AMD CDNA™ 3 Architecture
AMD CDNA 3 architecture (Figure 1 below) is a fundamental shift for the AMD accelerated computing strategy that embraces advanced packaging to enable heterogeneous integration and deliver exceptional performance. Changing the computing paradigm with a coherent programming model that tightly couples CPUs and GPUs together allows customers the density and power efficiency to tackle the most demanding problems of our era. The newly redesigned architecture fully leans into packaging and fundamentally repartitions the compute, memory, and communication elements of the processor across a heterogenous package that integrates up to eight vertically stacked compute dies and four I/O dies (IOD) all tied together with the 4th Gen Infinity Architecture. Also, integrated are eight stacks of high-bandwidth memory allowing enhanced performance, efficiency, and programmability in the latest AMD Instinct™ MI300 Series family. This enables easily constructing AMD Instinct accelerator variants with CPU and GPU chiplet technologies to meet the requirements of different workloads. In the case of the new AMD Instinct MI300A APU, where three of the compute dies are “Zen 4” x86 CPUs tightly coupled with six 3rd Gen AMD CDNA architecture GPU accelerator compute dies (XCD) all sharing a single pool of virtual and physical memory, along with sharing an AMD Infinity Cache™ memory with extraordinarily low latency creating the world’s first high-performance, hyper-scale class APU.
Figure 1: AMD CDNA™ 3 Architecture At-a-Glance
AMD Instinct™ MI300A APU: Purpose-built HPC APU
The AMD Instinct MI300A APU accelerator is purpose-built to handle large datasets, making it ideal for compute-intensive modeling and advanced analytics. The MI300A (Figure 2 below) leverages a groundbreaking 3D chiplet design that integrates 3D-stacked “Zen 4” x86 CPUs and AMD CDNA 3 GPU XCDs onto the same package with high-bandwidth memory (HBM.) The AMD Instinct MI300A APU has 24 CPU cores and 14,592 GPU stream processors.

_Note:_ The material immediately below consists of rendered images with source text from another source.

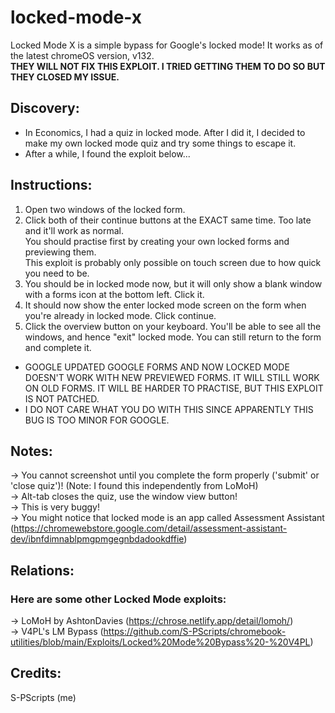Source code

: # locked-mode-x
Locked Mode X is a simple bypass for Google's locked mode! It works as of the latest chromeOS version, v132. <br>
**THEY WILL NOT FIX THIS EXPLOIT. I TRIED GETTING THEM TO DO SO BUT THEY CLOSED MY ISSUE.**

## Discovery:
- In Economics, I had a quiz in locked mode. After I did it, I decided to make my own locked mode quiz and try some things to escape it.
- After a while, I found the exploit below...

## Instructions:
1. Open two windows of the locked form.
2. Click both of their continue buttons at the EXACT same time. Too late and it'll work as normal. <br>
   You should practise first by creating your own locked forms and previewing them. <br>
   This exploit is probably only possible on touch screen due to how quick you need to be. <br>
4. You should be in locked mode now, but it will only show a blank window with a forms icon at the bottom left. Click it.
5. It should now show the enter locked mode screen on the form when you're already in locked mode. Click continue.
6. Click the overview button on your keyboard. You'll be able to see all the windows, and hence "exit" locked mode. You can still return to the form and complete it.

- GOOGLE UPDATED GOOGLE FORMS AND NOW LOCKED MODE DOESN'T WORK WITH NEW PREVIEWED FORMS. IT WILL STILL WORK ON OLD FORMS. IT WILL BE HARDER TO PRACTISE, BUT THIS EXPLOIT IS NOT PATCHED. <br> 
- I DO NOT CARE WHAT YOU DO WITH THIS SINCE APPARENTLY THIS BUG IS TOO MINOR FOR GOOGLE. <br>

## Notes:
-> You cannot screenshot until you complete the form properly ('submit' or 'close quiz')! (Note: I found this independently from LoMoH) <br>
-> Alt-tab closes the quiz, use the window view button! <br>
-> This is very buggy! <br>
-> You might notice that locked mode is an app called Assessment Assistant (https://chromewebstore.google.com/detail/assessment-assistant-dev/ibnfdimnablpmgpmgegnbdadookdffie) <br>

## Relations:
### Here are some other Locked Mode exploits:
-> LoMoH by AshtonDavies (https://chrose.netlify.app/detail/lomoh/) <br>
-> V4PL's LM Bypass (https://github.com/S-PScripts/chromebook-utilities/blob/main/Exploits/Locked%20Mode%20Bypass%20-%20V4PL)

## Credits:
S-PScripts (me)
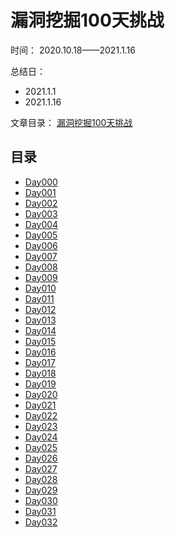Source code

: # 漏洞挖掘100天挑战

时间： 2020.10.18——2021.1.16

总结日： 
- 2021.1.1
- 2021.1.16

文章目录： [漏洞挖掘100天挑战](https://pxiaoer.blog/category/aipwn/100daysofhacking/)

## 目录

- [Day000](https://pxiaoer.blog/2020/10/18/day000/)
- [Day001](https://pxiaoer.blog/2020/10/19/day001/) 
- [Day002](https://pxiaoer.blog/2020/10/20/day002/) 
- [Day003](https://pxiaoer.blog/2020/10/21/day003/)
- [Day004](https://pxiaoer.blog/2020/10/22/day004/) 
- [Day005](https://pxiaoer.blog/2020/10/23/day005/) 
- [Day006](https://pxiaoer.blog/2020/10/24/day006/) 
- [Day007](https://pxiaoer.blog/2020/10/25/day007/) 
- [Day008](https://pxiaoer.blog/2020/10/26/day008/) 
- [Day009](https://pxiaoer.blog/2020/10/27/day009/) 
- [Day010](https://pxiaoer.blog/2020/10/28/day010/) 
- [Day011](https://pxiaoer.blog/2020/10/29/day011/) 
- [Day012](https://pxiaoer.blog/2020/10/30/day012/) 
- [Day013](https://pxiaoer.blog/2020/10/31/day013/) 
- [Day014](https://pxiaoer.blog/2020/11/01/day014/) 
- [Day015](https://pxiaoer.blog/2020/11/02/day015/) 
- [Day016](https://pxiaoer.blog/2020/11/03/day016/) 
- [Day017](https://pxiaoer.blog/2020/11/04/day017/) 
- [Day018](https://pxiaoer.blog/2020/11/05/day018/) 
- [Day019](https://pxiaoer.blog/2020/11/06/day019/) 
- [Day020](https://pxiaoer.blog/2020/11/07/day020/) 
- [Day021](https://pxiaoer.blog/2020/11/08/day021/) 
- [Day022](https://pxiaoer.blog/2020/11/09/day022/) 
- [Day023](https://pxiaoer.blog/2020/11/10/day023/) 
- [Day024](https://pxiaoer.blog/2020/11/11/day024/) 
- [Day025](https://pxiaoer.blog/2020/11/12/day025/) 
- [Day026](https://pxiaoer.blog/2020/11/13/day026/) 
- [Day027](https://pxiaoer.blog/2020/11/14/day027/) 
- [Day028](https://pxiaoer.blog/2020/11/15/day028/) 
- [Day029](https://pxiaoer.blog/2020/11/16/day029/) 
- [Day030](https://pxiaoer.blog/2020/11/17/day030/) 
- [Day031](https://pxiaoer.blog/2020/11/18/day031/) 
- [Day032](https://pxiaoer.blog/2020/11/19/day032/) 



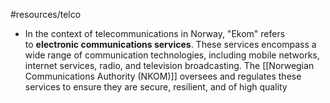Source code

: #resources/telco 

* In the context of telecommunications in Norway, "Ekom" refers to **electronic communications services**. These services encompass a wide range of communication technologies, including mobile networks, internet services, radio, and television broadcasting. The [[Norwegian Communications Authority (NKOM)]] oversees and regulates these services to ensure they are secure, resilient, and of high quality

This advanced architecture provides the MI300A accelerators breakthrough performance, density, and power efficiency for accelerated HPC and AI applications and is expected to be leveraged by many of the world’s largest, most scalable data centers and supercomputers for discovery, modeling and prediction, allowing the scientific and engineering communities to help further advancements in healthcare, energy, climate science, transportation, scientific research and more. This includes powering the future two-exaflop El Capitan supercomputer, expected to be one of the fastest in the world when it comes online.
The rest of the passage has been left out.